Monday, November 14, 2016

Shutting Off The Video Game

   
      I always loved the video game Tetris. The colorful shapes and the energetic music coaxed me to play. I wasn't a die-hard gamer, but I spent countless summer days trying to master it anyway. There was something so alluring about the idea that with five more minutes I could score higher and advance farther. If I just had five more minutes. Well, that five minutes turned into ten, twenty, until I finally realized I wasted more time than I had planned to, and I didn't have anything to show for it.

     My thoughts can be compared to a game of Tetris. I want them all to line up and give me peace. I could then move on to bigger and better things in life, but sometimes they pile up in the wrong way. In the pile up I tend to believe I can't get past this moment, and I begin to shut down. As I try to move the negative thought another pile up occurs and pretty soon the game is over.

    How many friendships have I walked away from through the years, because I thought for sure we couldn’t work out our differences? With my own mouth, I convinced myself that I wasn’t worth the reconciliation. So many times I have walked alone, sat alone, ate alone because I believed I didn’t really have anything to offer. But I guess I don’t want to waste time anymore in the seat of negativity focusing on the pile-up. As Joyce Meyer says, “Quit that stinkin’ thinkin’!”
  
    I have quit a lot of things in my life, but could I really quit thinking and speaking negative things over myself? I wasn’t sure, I was used to pile-ups in these areas. Some thoughts are so deeply embedded in my identity I am not even sure how they got there. Like the colorful blocks falling into place in the game of Tetris, this way of life seemed to fit me. It seemed to be natural to me.

    In bible college, I became keenly aware of the negative outlook I had of myself. When I felt negative around others I quickly censored myself. Ugly thoughts or depressed feelings weren’t allowed, after all, I was studying to be a minister. Too bad suppression doesn’t really get rid of the problem, it just masks it. After I got married I nearly had a nervous breakdown before our first anniversary because I couldn’t figure out what I should do with the fears, and pressures I felt as a married person.

     Luckily I found a counselor that listened to me ramble on. I didn’t even know why I sat in the chair across from her desk. Shouldn’t I just be able to think happy thoughts and get over this? The problem was not the feelings it was everything behind the feelings that shook me up.

      I graduated from college, relieved to move on. Certainly a new place, a new assignment would make things different. But wherever I went, she followed, that ugly dark part of me. When we moved to Iowa I thought that having children would take the gloomy thoughts away, but I just found more anger stirring, as I not only tried to take care of me but now the needs of little children.
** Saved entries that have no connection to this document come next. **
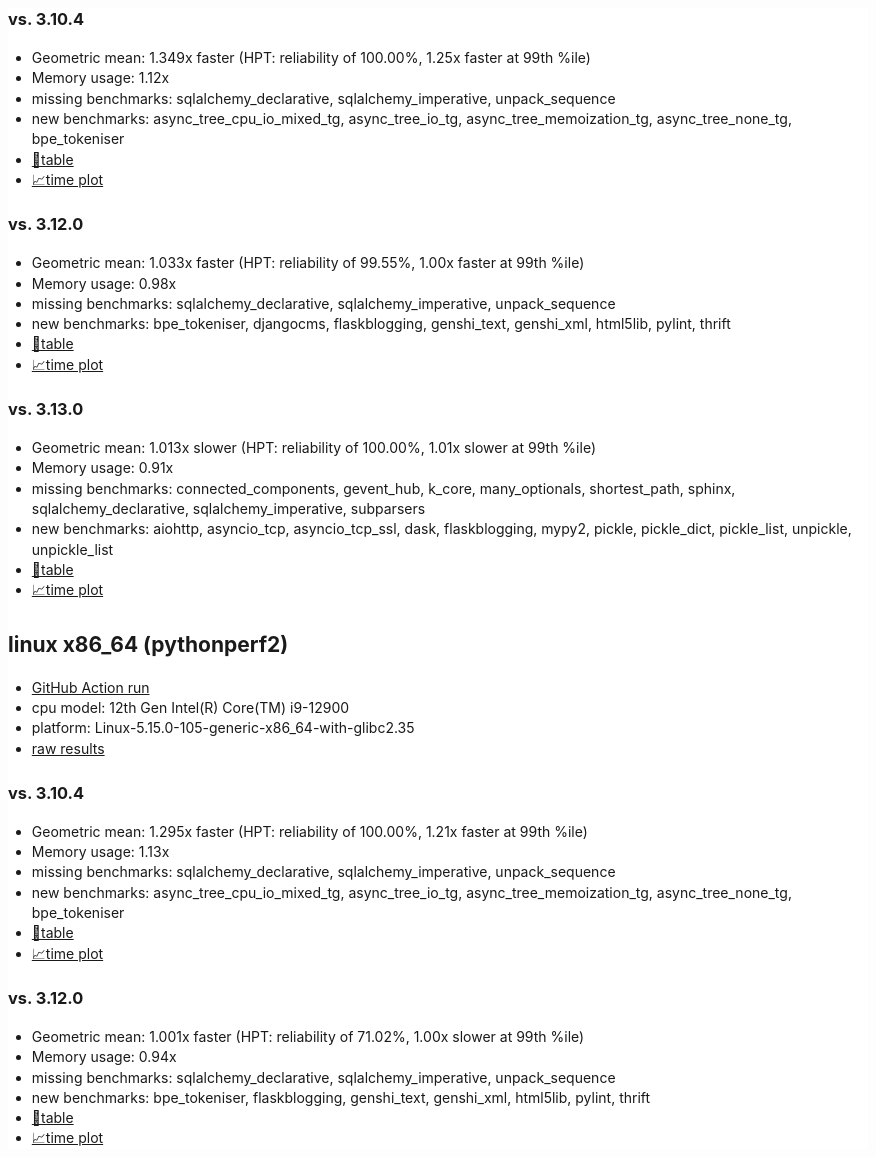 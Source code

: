 ### vs. 3.10.4

- Geometric mean: 1.349x faster (HPT: reliability of 100.00%, 1.25x faster at 99th %ile)
- Memory usage: 1.12x
- missing benchmarks: sqlalchemy_declarative, sqlalchemy_imperative, unpack_sequence
- new benchmarks: async_tree_cpu_io_mixed_tg, async_tree_io_tg, async_tree_memoization_tg, async_tree_none_tg, bpe_tokeniser
- [📄table](bm-20240605-linux-x86_64-python-v3.13.0b2-3.13.0b2-3a83b17-vs-3.10.4.md)
- [📈time plot](bm-20240605-linux-x86_64-python-v3.13.0b2-3.13.0b2-3a83b17-vs-3.10.4.svg)

### vs. 3.12.0

- Geometric mean: 1.033x faster (HPT: reliability of 99.55%, 1.00x faster at 99th %ile)
- Memory usage: 0.98x
- missing benchmarks: sqlalchemy_declarative, sqlalchemy_imperative, unpack_sequence
- new benchmarks: bpe_tokeniser, djangocms, flaskblogging, genshi_text, genshi_xml, html5lib, pylint, thrift
- [📄table](bm-20240605-linux-x86_64-python-v3.13.0b2-3.13.0b2-3a83b17-vs-3.12.0.md)
- [📈time plot](bm-20240605-linux-x86_64-python-v3.13.0b2-3.13.0b2-3a83b17-vs-3.12.0.svg)

### vs. 3.13.0

- Geometric mean: 1.013x slower (HPT: reliability of 100.00%, 1.01x slower at 99th %ile)
- Memory usage: 0.91x
- missing benchmarks: connected_components, gevent_hub, k_core, many_optionals, shortest_path, sphinx, sqlalchemy_declarative, sqlalchemy_imperative, subparsers
- new benchmarks: aiohttp, asyncio_tcp, asyncio_tcp_ssl, dask, flaskblogging, mypy2, pickle, pickle_dict, pickle_list, unpickle, unpickle_list
- [📄table](bm-20240605-linux-x86_64-python-v3.13.0b2-3.13.0b2-3a83b17-vs-3.13.0.md)
- [📈time plot](bm-20240605-linux-x86_64-python-v3.13.0b2-3.13.0b2-3a83b17-vs-3.13.0.svg)

## linux x86_64 (pythonperf2)

- [GitHub Action run](https://github.com/faster-cpython/benchmarking/actions/runs/9549097086)
- cpu model: 12th Gen Intel(R) Core(TM) i9-12900
- platform: Linux-5.15.0-105-generic-x86_64-with-glibc2.35
- [raw results](bm-20240605-pythonperf2-x86_64-python-v3.13.0b2-3.13.0b2-3a83b17.json)

### vs. 3.10.4

- Geometric mean: 1.295x faster (HPT: reliability of 100.00%, 1.21x faster at 99th %ile)
- Memory usage: 1.13x
- missing benchmarks: sqlalchemy_declarative, sqlalchemy_imperative, unpack_sequence
- new benchmarks: async_tree_cpu_io_mixed_tg, async_tree_io_tg, async_tree_memoization_tg, async_tree_none_tg, bpe_tokeniser
- [📄table](bm-20240605-pythonperf2-x86_64-python-v3.13.0b2-3.13.0b2-3a83b17-vs-3.10.4.md)
- [📈time plot](bm-20240605-pythonperf2-x86_64-python-v3.13.0b2-3.13.0b2-3a83b17-vs-3.10.4.svg)

### vs. 3.12.0

- Geometric mean: 1.001x faster (HPT: reliability of 71.02%, 1.00x slower at 99th %ile)
- Memory usage: 0.94x
- missing benchmarks: sqlalchemy_declarative, sqlalchemy_imperative, unpack_sequence
- new benchmarks: bpe_tokeniser, flaskblogging, genshi_text, genshi_xml, html5lib, pylint, thrift
- [📄table](bm-20240605-pythonperf2-x86_64-python-v3.13.0b2-3.13.0b2-3a83b17-vs-3.12.0.md)
- [📈time plot](bm-20240605-pythonperf2-x86_64-python-v3.13.0b2-3.13.0b2-3a83b17-vs-3.12.0.svg)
     We moved again, and I thought surely the old me will have to stay in Waterloo. I couldn’t possibly let people see her now. I am a mom, and a minister I need to look the part. For a time I maintained appearances, but as my list of expectations for myself grew larger than my ability to succeed I had to face her again. Soon the words began to tumble out like blocks falling to be ordered to the entrancing music of the game.

Worthless
          Not enough

      Pathetic
                                   Ugly

Stupid

     But one day I yelled, "enough is enough! I don’t have to speak this way over myself anymore. I need a new vocabulary. I need a new definition for who I am."
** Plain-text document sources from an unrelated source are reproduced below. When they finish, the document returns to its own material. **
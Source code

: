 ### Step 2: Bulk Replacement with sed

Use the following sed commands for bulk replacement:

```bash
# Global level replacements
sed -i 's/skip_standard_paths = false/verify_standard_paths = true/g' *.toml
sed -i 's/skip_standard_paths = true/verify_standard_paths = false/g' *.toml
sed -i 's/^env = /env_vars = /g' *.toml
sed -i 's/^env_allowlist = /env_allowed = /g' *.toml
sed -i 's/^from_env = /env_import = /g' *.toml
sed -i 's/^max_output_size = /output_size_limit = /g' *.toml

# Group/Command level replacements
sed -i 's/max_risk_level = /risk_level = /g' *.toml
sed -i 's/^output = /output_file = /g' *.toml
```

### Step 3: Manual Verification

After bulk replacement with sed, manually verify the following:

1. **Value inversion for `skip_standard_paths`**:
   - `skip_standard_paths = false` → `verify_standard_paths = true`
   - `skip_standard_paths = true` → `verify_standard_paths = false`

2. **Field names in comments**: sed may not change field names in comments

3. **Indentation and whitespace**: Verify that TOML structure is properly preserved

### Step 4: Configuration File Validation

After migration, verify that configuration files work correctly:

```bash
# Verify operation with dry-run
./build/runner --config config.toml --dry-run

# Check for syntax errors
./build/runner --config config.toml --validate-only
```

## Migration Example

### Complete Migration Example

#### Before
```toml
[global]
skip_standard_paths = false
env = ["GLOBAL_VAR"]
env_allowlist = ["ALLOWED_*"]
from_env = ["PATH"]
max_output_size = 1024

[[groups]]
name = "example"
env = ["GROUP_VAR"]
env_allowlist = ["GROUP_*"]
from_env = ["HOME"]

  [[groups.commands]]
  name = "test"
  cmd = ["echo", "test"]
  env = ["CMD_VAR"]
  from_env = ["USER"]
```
I finally realized hiding behind what I think I should be is not freedom. The pressures of pretense and the real challenges of life had collided. The pile up had reached my ceiling. It was time to find the real Dianne, I knew she had to still exist somewhere in there. Through a series of hard moments, the fake exterior started to crumble into true confessions.

I am a struggling mom, I don’t have all the answers and I don’t like reading parenting books
(Yikes I said it!)

I only make three meals well: tacos, chili, and meatloaf (sometimes). 

I love to read the bible in the morning, but I am not a morning person, so please don’t talk to me until 10AM.

I can’t play sports, watch sports, or even understand sports.

I struggle with shyness and I wish I could be more outgoing.


     Such confessions are really trivial, I know, in the scheme of life.  But these little beginnings are cracking open a new world of honest living before God and man. Hiding is my way of control, but owning up is my surrender. It is time to shut off the video game and get on with living this amazing life God has intended for me.